Он вспомнил другой ствол – дуб на краю Заречного, в три обхвата, с дуплом, где в детстве прятал свои «секреты». И голос отца, спокойный, уверенный:

– Дерево, сынок, всё помнит. И засуху, и мороз, и удар молнии. Оно боль не забывает. Оно её в древесину превращает. В сук. В корень. Так и человек.

Андрей провёл пальцами по шраму на щеке – осколок, сорок второй. Поправил гимнастёрку, надел фуражку с выцветшим кантом.

Он и был этим деревом.

Вся война – каждый взрыв, каждый крик, каждый недописанный треугольник – сидела в нём, как годичные кольца. Превратилась в сучья. В корень. В память.

Он направился к двери – получать награду не за подвиг, а за то, что остался в живых.

Нёс в себе немые могилы тех, кто – не остался.

КУРСАНТ

Москва, конец июня сорок первого.

Воздух над Моховой был густ и тяжёл, как сироп. Парило.

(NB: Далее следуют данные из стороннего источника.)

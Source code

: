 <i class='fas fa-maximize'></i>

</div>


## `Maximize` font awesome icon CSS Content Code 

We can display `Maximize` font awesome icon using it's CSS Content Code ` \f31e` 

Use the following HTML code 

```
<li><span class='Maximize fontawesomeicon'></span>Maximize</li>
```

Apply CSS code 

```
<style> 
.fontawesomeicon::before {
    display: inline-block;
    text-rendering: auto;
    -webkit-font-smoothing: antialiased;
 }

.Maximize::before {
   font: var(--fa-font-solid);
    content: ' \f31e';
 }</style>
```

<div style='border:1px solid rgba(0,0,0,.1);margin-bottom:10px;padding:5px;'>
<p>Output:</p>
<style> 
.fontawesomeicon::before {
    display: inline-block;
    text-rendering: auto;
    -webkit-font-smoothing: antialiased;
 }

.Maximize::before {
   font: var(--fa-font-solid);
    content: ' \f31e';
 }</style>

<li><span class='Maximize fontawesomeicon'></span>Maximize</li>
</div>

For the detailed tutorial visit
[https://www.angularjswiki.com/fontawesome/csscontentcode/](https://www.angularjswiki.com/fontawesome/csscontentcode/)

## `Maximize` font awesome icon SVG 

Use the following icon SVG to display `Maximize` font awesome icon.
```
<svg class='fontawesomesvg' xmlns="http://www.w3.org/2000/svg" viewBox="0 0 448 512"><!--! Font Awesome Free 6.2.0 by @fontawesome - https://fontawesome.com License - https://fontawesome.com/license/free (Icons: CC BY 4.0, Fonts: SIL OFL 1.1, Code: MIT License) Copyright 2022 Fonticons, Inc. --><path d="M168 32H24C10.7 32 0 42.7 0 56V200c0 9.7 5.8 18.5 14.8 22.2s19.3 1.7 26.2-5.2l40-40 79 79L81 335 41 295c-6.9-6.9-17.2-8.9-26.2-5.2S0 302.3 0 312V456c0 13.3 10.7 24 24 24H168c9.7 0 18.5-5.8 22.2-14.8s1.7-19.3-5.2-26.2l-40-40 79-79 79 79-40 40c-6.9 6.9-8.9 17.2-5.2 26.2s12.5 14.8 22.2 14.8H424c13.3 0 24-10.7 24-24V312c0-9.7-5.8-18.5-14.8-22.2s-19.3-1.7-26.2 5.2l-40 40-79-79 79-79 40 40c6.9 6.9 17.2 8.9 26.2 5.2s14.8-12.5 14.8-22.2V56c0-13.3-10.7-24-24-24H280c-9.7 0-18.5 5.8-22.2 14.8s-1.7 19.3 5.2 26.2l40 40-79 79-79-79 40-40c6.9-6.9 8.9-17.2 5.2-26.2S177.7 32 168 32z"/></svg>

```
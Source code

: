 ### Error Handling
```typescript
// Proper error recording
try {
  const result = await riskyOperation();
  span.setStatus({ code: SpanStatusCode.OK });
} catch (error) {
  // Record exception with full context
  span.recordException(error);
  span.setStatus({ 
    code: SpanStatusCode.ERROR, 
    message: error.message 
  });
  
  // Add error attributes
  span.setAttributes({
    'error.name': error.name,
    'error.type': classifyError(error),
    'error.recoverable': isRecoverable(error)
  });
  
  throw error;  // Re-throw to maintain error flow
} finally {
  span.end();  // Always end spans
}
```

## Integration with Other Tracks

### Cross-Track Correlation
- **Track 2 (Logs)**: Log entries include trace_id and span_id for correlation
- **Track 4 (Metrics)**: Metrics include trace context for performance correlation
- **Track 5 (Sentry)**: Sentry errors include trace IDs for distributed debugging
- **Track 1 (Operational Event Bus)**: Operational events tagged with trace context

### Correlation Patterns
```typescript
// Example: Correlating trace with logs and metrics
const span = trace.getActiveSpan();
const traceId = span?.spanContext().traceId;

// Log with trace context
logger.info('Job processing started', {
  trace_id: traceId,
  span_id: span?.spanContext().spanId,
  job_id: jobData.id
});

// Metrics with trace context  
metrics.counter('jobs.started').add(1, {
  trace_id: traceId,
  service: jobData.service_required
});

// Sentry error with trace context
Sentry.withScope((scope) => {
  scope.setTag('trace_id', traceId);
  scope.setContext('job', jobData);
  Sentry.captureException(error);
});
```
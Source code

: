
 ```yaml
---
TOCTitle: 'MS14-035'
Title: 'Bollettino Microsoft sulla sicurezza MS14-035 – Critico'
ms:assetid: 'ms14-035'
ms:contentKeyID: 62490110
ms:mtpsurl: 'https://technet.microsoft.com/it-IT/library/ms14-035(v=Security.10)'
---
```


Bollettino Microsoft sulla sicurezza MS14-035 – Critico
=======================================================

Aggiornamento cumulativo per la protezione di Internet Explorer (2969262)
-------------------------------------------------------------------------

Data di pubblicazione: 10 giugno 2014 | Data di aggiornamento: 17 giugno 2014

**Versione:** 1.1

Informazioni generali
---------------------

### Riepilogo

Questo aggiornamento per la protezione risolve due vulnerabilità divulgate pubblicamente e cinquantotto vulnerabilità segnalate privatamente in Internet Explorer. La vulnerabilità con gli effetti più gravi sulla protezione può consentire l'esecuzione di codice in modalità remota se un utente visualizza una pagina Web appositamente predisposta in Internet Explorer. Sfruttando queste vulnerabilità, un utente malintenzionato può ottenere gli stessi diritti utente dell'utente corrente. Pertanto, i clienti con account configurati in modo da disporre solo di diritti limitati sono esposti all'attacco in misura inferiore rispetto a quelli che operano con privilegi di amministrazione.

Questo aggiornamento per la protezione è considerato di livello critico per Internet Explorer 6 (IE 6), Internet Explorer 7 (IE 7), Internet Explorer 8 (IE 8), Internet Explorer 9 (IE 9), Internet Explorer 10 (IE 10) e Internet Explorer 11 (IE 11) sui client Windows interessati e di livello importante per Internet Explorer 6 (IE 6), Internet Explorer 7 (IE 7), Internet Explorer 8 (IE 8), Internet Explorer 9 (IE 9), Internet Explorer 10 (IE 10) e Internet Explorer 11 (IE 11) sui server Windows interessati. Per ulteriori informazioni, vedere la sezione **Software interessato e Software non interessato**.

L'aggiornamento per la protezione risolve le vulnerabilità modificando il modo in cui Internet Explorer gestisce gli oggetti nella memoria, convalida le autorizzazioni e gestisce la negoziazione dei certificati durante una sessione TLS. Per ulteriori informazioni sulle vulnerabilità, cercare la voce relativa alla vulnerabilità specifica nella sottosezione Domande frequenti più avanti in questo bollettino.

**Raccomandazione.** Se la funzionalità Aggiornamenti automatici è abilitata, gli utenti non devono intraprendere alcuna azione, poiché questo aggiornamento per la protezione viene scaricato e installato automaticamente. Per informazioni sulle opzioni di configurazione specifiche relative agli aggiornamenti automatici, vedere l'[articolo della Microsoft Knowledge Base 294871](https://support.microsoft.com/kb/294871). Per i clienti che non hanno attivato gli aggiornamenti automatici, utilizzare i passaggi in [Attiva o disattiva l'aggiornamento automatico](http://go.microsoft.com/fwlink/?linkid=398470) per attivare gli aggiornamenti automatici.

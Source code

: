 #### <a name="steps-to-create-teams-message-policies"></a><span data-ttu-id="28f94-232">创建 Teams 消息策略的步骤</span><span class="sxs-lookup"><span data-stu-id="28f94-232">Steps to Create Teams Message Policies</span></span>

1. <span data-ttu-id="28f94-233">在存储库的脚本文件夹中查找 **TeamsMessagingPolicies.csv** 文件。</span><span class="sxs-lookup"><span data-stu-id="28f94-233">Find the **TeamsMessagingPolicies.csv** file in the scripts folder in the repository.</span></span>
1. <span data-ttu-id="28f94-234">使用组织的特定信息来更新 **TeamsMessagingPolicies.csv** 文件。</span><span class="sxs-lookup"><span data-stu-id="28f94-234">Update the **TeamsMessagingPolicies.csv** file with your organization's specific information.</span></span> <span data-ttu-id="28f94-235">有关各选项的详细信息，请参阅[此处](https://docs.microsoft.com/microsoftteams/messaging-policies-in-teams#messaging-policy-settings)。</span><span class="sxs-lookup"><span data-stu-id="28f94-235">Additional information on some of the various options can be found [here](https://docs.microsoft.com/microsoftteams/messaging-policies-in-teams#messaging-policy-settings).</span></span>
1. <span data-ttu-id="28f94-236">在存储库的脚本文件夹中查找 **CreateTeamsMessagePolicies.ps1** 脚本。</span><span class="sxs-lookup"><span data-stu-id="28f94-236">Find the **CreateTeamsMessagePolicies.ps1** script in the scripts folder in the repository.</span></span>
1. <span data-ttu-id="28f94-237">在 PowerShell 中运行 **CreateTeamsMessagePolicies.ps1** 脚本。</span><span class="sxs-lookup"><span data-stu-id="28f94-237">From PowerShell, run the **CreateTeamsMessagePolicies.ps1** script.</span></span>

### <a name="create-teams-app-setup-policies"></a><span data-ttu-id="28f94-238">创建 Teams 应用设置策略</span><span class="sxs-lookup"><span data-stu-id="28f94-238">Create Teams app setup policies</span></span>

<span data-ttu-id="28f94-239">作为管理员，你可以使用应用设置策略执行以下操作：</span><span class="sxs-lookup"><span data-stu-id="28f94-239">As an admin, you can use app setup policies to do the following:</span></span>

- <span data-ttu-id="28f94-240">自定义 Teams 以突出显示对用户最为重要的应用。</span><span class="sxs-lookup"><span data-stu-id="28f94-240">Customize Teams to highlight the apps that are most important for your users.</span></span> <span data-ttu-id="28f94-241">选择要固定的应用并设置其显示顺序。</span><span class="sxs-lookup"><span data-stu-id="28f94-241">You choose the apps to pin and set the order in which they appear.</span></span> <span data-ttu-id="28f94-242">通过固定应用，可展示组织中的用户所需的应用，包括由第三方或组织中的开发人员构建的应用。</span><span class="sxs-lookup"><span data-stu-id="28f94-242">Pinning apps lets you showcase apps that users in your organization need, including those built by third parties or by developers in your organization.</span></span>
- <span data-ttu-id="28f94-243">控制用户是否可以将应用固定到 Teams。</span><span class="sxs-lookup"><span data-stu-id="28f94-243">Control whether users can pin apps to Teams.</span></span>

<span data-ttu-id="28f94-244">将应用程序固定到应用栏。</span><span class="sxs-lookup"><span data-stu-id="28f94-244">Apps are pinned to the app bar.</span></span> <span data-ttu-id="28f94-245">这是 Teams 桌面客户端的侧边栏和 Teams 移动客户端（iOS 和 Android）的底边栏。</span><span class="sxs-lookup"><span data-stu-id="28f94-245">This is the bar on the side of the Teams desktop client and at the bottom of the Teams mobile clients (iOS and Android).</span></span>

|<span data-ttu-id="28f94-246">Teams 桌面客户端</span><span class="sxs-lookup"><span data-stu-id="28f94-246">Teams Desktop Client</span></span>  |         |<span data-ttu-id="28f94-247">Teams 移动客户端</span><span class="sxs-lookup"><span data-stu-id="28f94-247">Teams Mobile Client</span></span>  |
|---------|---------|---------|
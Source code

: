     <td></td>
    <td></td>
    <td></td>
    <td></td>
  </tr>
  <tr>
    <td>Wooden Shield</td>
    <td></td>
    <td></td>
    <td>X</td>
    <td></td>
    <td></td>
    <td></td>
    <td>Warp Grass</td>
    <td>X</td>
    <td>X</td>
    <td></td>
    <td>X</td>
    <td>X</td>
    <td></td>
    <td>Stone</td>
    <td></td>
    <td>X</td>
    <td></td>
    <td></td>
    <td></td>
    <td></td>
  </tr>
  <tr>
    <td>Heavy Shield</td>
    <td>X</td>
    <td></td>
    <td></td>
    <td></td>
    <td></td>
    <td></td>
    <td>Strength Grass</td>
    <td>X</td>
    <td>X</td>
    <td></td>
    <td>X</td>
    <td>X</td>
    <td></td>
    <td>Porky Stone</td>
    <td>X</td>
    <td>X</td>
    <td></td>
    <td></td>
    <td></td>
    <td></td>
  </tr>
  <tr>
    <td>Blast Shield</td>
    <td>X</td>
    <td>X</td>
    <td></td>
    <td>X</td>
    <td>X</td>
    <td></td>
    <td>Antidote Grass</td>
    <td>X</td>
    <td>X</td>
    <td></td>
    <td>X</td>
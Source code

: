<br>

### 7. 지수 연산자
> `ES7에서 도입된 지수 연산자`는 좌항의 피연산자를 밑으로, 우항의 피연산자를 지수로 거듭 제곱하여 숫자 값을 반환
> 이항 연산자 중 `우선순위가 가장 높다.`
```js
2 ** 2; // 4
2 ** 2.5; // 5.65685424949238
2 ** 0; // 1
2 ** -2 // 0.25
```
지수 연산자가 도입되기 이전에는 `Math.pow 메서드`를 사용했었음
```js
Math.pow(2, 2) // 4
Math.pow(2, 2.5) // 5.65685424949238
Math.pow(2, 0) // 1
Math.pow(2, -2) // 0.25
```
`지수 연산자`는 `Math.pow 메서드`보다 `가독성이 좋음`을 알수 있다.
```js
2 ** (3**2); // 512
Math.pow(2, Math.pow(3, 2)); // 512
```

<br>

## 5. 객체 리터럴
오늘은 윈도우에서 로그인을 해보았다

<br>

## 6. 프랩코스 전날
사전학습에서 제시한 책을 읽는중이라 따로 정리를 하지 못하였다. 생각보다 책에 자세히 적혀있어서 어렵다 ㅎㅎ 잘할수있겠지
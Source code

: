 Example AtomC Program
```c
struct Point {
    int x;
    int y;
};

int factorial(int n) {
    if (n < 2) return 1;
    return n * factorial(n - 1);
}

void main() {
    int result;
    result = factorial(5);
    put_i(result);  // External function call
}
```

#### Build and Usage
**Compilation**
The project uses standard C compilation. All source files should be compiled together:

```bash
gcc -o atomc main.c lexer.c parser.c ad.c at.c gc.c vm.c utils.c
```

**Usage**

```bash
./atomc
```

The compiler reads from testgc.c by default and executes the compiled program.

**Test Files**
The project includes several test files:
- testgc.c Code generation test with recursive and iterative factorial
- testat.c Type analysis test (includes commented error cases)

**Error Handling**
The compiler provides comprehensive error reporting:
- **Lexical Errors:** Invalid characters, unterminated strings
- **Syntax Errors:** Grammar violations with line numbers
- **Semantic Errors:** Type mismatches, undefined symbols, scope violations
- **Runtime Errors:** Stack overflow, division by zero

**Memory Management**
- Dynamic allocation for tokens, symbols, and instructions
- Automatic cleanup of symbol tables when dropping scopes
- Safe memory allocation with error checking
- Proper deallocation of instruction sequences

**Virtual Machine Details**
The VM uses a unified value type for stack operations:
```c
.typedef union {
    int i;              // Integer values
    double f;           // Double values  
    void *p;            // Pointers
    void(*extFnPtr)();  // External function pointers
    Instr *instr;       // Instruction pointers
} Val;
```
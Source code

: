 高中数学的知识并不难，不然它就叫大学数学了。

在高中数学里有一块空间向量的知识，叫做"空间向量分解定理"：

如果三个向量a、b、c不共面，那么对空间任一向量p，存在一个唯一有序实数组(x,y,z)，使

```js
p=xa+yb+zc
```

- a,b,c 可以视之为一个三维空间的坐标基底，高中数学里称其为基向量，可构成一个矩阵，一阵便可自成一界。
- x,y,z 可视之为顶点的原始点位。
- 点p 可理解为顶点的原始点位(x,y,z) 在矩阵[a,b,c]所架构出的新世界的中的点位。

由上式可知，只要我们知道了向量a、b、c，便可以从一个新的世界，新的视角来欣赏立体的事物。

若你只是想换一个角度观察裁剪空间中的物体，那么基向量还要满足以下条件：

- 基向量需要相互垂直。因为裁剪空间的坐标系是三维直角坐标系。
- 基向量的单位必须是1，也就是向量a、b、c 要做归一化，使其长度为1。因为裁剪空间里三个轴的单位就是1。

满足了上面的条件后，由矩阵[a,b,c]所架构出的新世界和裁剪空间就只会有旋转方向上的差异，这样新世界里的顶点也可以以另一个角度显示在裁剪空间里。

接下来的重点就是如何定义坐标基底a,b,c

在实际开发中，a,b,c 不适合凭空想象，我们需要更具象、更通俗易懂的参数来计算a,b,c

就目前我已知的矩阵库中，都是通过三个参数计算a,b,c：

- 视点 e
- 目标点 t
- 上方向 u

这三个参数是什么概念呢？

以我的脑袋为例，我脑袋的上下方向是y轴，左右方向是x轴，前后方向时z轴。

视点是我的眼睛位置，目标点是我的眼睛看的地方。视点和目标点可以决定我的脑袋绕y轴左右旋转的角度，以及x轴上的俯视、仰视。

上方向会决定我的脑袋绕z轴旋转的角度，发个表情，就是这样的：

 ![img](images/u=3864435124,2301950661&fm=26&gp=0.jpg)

Андрей Степанов, студент-историк, не сдавший ещё две летние сессии, вышел из Главного здания МГУ. В ушах стоял гул – не от жары. От разговоров. Уже два дня говорили все и везде: у репродукторов, в столовой, в коридорах, на лестницах. Говорили громко, срываясь на крик, и тут же замолкали, будто слова внезапно кончались. Оставались одни звуки: «война», «вероломно», «наши уже бьют».

Он шёл по булыжнику, чувствуя, как под тонкой подмёткой ботинка отдаётся вековая твёрдость. Эта твёрдость ещё вчера казалась нерушимой основой всего: лекций, споров в читалке, планов на каникулы. Теперь она звенела пустотой. История, которую он изучал по книгам, настигла его здесь, на этом тротуаре. Не как знание – как давление. Как гул моторов где-то за горизонтом.

Очередь в военкомат тянулась от Арбатских ворот. Пёстрая, потная. Стояли все: аспирант с кафедры классической филологии – тихий, всегда в засаленном пиджаке; розовощёкий первокурсник-математик; сухопарый доцент диамата, не выпускавший трубки изо рта. Курили молча. Андрей искал глазами задиристого парня с геофака, с которым неделю назад чуть не подрался из-за Троцкого. Не нашёл. И вдруг ясно понял: все их вчерашние споры – о базисе, надстройке, роли личности – были лишь игрой. Умной, красивой, но игрой из того мира, что кончился в воскресенье утром.